====== GIVEN DATA ======
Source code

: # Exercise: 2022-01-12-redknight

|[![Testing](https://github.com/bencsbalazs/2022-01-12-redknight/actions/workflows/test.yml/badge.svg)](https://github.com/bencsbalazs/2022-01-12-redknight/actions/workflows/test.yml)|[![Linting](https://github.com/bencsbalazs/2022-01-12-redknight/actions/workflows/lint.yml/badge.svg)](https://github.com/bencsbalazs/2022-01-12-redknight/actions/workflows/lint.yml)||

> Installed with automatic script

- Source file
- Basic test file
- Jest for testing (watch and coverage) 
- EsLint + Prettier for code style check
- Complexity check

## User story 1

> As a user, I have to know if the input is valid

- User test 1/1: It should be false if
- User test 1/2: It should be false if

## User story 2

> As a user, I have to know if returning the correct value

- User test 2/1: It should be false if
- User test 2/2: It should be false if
======
====== GIVEN DATA ======
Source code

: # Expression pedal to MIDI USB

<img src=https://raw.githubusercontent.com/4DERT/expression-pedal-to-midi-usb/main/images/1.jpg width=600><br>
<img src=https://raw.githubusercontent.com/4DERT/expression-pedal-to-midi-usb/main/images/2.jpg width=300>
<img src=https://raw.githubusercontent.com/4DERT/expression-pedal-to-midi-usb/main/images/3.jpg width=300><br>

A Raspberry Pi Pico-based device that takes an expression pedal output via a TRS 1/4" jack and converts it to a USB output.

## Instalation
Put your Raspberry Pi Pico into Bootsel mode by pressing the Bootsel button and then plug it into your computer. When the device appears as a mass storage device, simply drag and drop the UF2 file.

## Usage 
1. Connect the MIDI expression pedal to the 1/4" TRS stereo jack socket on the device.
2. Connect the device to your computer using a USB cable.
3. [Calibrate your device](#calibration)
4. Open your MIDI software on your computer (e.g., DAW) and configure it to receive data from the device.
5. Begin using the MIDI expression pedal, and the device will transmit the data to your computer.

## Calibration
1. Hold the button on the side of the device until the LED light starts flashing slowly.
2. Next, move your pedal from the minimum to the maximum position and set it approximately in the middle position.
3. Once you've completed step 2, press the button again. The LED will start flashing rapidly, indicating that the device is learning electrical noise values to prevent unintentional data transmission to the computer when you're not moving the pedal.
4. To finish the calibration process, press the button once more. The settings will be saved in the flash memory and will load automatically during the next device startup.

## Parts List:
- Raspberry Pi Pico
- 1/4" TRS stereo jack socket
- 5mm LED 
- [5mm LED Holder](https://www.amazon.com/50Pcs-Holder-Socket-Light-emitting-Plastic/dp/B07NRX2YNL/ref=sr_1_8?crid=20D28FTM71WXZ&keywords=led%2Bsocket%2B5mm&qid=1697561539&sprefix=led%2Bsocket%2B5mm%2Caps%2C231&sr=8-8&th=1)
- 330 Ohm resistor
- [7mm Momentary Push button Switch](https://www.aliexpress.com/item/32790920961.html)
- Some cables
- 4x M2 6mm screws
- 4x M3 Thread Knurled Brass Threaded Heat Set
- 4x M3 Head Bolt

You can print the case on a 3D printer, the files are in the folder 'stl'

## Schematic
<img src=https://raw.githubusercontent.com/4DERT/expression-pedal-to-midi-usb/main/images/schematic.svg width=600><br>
======
◆ EXERCISE DETAILS
Looking at the records above, return exactly the lines from the line with "1. Hold the" to the line with "2. Next, move", both ends included.

◆ SOLVED EXERCISE
1. Hold the button on the side of the device until the LED light starts flashing slowly.
2. Next, move your pedal from the minimum to the maximum position and set it approximately in the middle position.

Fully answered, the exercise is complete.